Saturday, May 16, 2015

Smoking and Loss Aversion

There are still more than 40 million Americans who smoke cigarettes.  If you asked them, just about every single one would tell you that he or she wants to quit.

In fact, as many as 50 million already have stopped smoking.  They have used nicotine gum, hypnosis, support groups or sheer, gritty willpower to do it.  And if you asked them, they would say that quitting was possibly the most difficult thing they ever did.

An interesting publication in the New England Journal of Medicine last week reported the results of a small study that offered smokers financial incentives to give up cigarettes. Surprisingly, of the two groups in the study, the more successful one was the one that was paid less money for quitting.

Loss Aversion and Modern Economics

For hundreds of years, economists assumed that human beings were rational economic actors who depended on logic, not emotions or impulses, to make decisions.  But in the last 50 years this notion has been turned on its head.

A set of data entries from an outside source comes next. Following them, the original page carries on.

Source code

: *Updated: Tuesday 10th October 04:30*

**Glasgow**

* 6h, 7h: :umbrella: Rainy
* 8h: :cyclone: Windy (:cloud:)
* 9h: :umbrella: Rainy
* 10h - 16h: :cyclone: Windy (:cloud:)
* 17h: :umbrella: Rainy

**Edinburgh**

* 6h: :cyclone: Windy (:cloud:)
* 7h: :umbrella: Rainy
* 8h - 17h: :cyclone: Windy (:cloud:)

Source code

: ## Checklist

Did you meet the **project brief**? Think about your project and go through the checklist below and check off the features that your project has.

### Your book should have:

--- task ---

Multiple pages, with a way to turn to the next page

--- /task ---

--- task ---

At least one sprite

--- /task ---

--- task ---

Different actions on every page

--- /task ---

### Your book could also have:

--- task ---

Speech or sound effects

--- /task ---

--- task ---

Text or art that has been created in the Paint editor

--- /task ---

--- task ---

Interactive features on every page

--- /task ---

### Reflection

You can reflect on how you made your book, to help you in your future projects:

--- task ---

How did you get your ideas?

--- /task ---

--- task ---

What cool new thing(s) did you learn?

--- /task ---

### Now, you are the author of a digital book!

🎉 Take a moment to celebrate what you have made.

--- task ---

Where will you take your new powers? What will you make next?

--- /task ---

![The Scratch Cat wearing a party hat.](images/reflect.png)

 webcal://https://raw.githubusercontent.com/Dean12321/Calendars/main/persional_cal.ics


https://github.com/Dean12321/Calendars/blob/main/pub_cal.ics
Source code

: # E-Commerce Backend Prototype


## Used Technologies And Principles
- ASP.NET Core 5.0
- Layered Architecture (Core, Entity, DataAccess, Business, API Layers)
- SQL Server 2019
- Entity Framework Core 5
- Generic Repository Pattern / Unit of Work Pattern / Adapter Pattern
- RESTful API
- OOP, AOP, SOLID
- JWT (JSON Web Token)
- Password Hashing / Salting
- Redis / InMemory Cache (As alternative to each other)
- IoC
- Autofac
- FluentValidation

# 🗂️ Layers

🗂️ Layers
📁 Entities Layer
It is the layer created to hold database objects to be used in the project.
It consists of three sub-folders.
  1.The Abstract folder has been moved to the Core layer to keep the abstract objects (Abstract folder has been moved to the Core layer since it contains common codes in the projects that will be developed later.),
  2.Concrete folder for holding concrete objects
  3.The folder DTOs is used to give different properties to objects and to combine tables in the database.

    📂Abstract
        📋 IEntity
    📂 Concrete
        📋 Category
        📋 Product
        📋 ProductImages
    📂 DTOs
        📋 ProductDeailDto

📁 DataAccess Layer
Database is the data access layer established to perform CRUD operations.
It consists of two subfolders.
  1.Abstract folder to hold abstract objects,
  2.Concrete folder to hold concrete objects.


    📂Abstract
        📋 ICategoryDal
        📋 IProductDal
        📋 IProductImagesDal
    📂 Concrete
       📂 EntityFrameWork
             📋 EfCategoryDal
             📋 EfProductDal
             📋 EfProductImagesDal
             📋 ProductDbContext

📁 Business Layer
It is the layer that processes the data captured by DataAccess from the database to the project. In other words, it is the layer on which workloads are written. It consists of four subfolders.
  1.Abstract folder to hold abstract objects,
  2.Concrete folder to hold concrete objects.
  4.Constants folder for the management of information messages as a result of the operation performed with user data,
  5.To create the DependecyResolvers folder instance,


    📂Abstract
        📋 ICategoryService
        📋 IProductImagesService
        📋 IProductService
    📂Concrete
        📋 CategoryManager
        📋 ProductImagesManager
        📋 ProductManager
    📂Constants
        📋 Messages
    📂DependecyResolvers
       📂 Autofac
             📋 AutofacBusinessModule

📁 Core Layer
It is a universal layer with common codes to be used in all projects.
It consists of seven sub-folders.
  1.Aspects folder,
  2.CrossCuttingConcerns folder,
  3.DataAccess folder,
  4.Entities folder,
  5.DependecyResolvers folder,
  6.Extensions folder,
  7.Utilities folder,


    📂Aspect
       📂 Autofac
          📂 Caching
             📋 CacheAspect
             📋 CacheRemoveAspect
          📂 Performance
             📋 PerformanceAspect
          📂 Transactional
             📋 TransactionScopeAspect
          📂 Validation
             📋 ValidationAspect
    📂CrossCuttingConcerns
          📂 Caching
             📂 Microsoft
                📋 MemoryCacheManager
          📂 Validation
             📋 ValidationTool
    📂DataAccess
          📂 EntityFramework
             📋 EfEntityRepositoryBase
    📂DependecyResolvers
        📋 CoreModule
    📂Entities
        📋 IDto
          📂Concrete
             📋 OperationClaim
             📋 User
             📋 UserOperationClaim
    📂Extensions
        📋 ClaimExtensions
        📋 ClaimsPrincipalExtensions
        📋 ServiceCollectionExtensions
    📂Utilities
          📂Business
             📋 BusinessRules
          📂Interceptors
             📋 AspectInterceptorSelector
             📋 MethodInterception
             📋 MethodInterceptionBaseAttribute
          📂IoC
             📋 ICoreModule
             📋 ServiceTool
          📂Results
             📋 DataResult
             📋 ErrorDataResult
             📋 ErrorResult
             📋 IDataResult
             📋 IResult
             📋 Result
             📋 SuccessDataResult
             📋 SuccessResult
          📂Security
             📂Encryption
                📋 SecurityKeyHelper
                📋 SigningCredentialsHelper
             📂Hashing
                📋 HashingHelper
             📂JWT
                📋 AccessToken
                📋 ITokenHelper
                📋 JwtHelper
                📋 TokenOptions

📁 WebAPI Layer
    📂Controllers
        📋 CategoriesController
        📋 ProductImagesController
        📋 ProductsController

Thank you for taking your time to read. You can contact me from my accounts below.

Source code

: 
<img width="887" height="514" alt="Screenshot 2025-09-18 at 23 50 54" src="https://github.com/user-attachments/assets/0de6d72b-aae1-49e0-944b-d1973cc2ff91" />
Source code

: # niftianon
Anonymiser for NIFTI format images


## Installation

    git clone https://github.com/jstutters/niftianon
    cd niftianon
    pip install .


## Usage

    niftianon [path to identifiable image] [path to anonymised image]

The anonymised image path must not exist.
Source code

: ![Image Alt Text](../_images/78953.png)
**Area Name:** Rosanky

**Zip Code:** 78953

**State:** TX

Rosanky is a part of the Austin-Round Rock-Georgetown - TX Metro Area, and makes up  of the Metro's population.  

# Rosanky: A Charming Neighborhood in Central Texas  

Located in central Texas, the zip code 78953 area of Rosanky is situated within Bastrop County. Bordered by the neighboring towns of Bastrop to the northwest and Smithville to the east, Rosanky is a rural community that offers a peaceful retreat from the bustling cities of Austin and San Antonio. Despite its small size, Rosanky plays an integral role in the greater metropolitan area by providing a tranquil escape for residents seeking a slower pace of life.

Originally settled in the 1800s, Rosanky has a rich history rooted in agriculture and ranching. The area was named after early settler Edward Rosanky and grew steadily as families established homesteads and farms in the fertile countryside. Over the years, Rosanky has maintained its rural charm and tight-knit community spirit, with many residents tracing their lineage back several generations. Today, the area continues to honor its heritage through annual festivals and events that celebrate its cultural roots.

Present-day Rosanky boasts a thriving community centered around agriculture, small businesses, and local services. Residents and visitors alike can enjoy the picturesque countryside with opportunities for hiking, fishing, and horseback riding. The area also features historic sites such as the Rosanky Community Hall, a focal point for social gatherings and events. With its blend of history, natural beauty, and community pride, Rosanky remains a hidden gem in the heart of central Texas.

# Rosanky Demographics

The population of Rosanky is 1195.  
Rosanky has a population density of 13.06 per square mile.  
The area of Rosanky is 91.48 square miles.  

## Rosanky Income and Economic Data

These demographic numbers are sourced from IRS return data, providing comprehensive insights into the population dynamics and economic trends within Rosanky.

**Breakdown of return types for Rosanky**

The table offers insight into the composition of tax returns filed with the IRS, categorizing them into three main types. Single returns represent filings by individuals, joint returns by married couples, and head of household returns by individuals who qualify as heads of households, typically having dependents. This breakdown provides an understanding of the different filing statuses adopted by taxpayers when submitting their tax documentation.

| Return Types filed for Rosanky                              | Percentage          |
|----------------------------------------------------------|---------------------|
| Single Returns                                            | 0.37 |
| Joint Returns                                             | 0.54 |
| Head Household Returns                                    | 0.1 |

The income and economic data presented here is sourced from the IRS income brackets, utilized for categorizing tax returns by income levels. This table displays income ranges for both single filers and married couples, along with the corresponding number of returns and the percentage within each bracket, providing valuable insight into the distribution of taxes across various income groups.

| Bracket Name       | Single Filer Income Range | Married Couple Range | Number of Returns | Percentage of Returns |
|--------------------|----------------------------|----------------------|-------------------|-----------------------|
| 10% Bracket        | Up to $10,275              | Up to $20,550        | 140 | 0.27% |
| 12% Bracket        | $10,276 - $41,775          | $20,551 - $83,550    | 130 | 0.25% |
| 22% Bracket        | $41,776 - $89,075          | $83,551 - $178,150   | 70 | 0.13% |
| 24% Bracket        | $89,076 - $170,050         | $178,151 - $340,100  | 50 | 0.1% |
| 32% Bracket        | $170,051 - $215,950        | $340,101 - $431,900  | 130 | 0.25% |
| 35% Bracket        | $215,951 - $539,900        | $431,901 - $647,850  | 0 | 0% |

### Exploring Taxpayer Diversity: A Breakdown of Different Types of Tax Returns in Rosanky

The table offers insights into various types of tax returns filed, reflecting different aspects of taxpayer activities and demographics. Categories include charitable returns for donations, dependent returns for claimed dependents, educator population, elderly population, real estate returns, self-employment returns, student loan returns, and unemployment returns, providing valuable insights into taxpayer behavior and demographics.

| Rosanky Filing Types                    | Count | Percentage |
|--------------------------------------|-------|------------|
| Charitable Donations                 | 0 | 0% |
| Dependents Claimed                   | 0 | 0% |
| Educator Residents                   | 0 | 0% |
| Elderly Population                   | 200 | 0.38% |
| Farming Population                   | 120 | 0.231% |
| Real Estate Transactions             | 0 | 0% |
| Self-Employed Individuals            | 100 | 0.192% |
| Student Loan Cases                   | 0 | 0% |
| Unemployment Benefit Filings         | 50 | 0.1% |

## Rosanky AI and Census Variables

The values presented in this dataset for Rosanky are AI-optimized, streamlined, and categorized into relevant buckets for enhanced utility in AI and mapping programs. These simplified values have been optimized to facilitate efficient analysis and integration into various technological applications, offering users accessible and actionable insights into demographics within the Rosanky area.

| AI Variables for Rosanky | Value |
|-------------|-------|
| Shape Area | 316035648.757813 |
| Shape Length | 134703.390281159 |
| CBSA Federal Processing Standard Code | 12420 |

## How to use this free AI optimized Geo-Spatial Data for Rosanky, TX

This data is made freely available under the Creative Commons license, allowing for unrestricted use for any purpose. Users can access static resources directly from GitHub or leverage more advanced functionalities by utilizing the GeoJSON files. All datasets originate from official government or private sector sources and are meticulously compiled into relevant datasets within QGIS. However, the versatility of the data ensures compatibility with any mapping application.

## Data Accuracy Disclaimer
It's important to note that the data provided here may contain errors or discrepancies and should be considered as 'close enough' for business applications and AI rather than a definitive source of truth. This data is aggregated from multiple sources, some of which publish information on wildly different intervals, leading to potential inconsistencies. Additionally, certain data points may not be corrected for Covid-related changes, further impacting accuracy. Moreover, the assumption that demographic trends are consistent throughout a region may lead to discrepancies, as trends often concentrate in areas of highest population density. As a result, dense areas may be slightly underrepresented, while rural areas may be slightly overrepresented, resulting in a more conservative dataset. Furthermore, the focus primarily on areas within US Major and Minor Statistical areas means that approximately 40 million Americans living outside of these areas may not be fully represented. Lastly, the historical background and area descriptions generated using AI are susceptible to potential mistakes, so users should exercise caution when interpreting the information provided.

One example is smoking.  Why would any rational person smoke?  A report from the U.S. Surgeon General in 1964 made clear that smoking could cause heart disease, lung cancer, cancers of the mouth and throat, and emphysema.  It said that smoking could kill you. 

There followed 30 years of warnings on cigarette packages, public health hectoring and banning of cigarettes from many public places.  Even after all that, almost 25 percent of American adults were smokers in 1994. 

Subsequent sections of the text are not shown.